== THE TASK ==
Go through the data below and gather each line containing "figures".
*** DATASET CONTENT Section Begins ***
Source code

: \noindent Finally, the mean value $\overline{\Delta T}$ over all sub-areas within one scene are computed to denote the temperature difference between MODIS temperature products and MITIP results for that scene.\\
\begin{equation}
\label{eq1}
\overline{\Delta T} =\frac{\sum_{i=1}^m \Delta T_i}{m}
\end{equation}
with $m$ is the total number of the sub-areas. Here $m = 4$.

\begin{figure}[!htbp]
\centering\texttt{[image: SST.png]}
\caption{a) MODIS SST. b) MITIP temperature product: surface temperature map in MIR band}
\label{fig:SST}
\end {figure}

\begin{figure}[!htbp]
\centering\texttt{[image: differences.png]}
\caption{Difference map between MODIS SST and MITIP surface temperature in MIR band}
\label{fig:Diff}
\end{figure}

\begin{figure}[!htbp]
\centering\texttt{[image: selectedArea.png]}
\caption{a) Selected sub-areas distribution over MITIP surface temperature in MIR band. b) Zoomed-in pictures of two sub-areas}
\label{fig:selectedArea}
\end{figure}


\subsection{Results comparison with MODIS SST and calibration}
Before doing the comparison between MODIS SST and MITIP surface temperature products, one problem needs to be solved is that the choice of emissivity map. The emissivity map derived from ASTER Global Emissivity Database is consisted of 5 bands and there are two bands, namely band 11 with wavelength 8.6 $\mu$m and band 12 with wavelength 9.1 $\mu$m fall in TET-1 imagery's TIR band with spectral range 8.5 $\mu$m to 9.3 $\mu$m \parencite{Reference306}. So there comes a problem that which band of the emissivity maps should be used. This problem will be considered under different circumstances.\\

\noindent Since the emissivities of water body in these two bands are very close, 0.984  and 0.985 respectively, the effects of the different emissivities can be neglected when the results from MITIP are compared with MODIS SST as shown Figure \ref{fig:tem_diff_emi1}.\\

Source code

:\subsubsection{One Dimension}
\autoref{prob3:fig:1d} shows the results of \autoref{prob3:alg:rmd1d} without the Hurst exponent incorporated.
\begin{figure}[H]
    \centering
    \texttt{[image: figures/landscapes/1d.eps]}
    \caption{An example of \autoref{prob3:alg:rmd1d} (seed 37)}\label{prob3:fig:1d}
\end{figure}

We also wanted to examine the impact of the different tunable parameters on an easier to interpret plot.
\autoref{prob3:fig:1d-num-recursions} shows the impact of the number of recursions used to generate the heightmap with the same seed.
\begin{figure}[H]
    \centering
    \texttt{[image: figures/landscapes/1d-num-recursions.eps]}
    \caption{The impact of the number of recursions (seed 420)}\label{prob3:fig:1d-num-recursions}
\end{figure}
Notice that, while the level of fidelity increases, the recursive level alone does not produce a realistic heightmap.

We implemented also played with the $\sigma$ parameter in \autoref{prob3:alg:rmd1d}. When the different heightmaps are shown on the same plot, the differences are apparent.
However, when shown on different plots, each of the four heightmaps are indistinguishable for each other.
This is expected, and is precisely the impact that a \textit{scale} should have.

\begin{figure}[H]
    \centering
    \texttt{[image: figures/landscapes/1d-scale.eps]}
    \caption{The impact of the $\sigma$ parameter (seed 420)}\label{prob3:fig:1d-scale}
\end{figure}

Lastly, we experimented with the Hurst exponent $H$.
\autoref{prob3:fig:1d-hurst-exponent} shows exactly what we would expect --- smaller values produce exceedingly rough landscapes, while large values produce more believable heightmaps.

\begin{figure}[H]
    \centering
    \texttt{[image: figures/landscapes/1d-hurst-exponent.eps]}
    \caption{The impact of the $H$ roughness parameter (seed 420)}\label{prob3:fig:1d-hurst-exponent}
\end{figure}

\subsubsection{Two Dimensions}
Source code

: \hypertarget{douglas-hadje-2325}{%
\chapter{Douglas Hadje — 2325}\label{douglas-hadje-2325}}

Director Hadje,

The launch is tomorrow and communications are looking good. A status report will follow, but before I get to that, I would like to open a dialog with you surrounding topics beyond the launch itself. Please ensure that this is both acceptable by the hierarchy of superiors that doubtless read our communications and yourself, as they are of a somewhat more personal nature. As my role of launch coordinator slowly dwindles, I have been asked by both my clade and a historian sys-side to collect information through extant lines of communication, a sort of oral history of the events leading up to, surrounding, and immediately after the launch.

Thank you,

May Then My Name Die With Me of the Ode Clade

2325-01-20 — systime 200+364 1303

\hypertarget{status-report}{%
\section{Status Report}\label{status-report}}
*** DATASET CONTENT Section Ends ***
*** DATASET CONTENT Section Begins ***
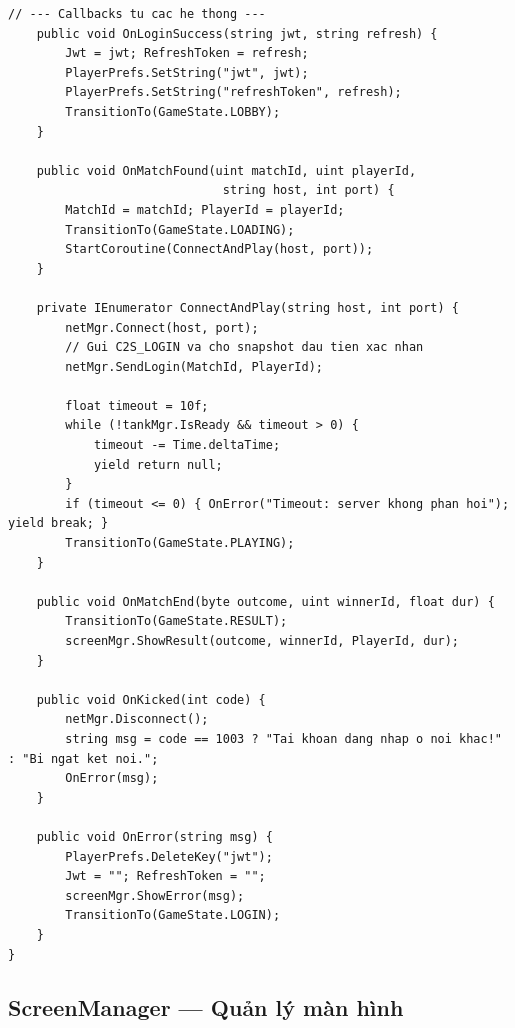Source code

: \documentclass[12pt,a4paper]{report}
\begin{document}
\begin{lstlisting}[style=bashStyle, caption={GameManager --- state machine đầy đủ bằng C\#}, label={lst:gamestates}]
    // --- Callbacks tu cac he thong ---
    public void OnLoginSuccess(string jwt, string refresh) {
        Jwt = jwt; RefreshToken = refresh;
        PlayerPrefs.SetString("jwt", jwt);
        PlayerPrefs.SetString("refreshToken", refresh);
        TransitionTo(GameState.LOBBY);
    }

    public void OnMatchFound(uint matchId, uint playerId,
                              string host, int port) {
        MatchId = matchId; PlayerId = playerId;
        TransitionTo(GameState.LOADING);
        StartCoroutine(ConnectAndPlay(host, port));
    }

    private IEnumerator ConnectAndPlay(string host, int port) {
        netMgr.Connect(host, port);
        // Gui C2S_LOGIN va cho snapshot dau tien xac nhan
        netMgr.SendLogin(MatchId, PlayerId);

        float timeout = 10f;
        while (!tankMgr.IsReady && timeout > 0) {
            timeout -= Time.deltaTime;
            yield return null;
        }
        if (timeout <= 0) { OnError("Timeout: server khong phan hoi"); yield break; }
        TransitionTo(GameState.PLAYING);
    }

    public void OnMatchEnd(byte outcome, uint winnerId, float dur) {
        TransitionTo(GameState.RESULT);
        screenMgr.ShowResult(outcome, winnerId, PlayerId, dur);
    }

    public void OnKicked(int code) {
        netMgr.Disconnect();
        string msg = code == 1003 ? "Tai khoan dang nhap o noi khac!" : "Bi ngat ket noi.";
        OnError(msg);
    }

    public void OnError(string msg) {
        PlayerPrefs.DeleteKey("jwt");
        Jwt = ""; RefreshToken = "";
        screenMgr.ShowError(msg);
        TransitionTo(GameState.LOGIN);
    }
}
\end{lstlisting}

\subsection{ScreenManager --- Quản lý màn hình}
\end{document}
*** DATASET CONTENT Section Ends ***
*** DATASET CONTENT Section Begins ***
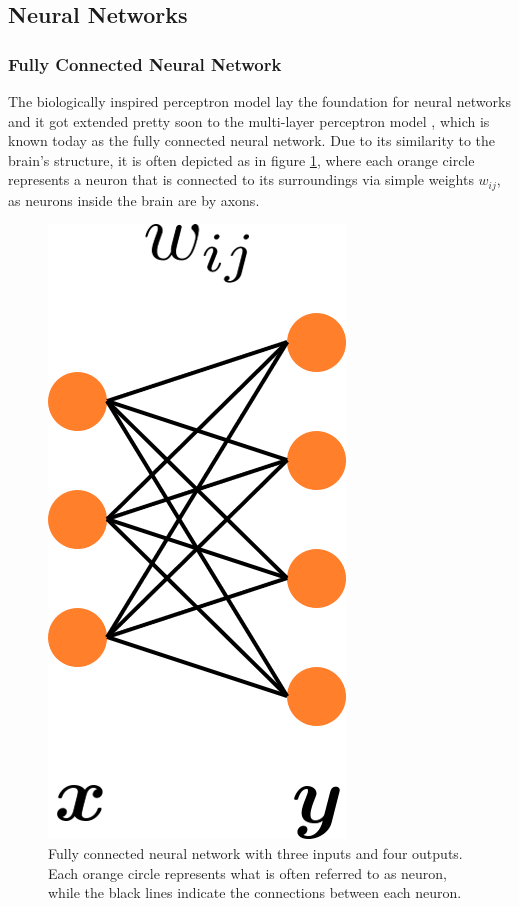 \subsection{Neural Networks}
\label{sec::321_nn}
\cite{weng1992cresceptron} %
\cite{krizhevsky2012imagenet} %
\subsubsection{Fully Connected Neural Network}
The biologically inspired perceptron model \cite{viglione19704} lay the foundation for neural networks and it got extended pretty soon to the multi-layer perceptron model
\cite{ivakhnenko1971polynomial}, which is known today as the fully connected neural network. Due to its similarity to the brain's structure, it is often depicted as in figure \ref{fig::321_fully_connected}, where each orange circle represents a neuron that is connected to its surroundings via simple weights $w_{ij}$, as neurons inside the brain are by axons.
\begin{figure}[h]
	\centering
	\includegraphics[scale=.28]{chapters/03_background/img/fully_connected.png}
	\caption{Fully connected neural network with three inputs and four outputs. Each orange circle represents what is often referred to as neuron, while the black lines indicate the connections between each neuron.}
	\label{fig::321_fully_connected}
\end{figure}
*** DATASET CONTENT Section Ends ***
== ANSWER SECTION ==
    \texttt{[image: figures/landscapes/1d.eps]}
    \texttt{[image: figures/landscapes/1d-num-recursions.eps]}
    \texttt{[image: figures/landscapes/1d-scale.eps]}
    \texttt{[image: figures/landscapes/1d-hurst-exponent.eps]}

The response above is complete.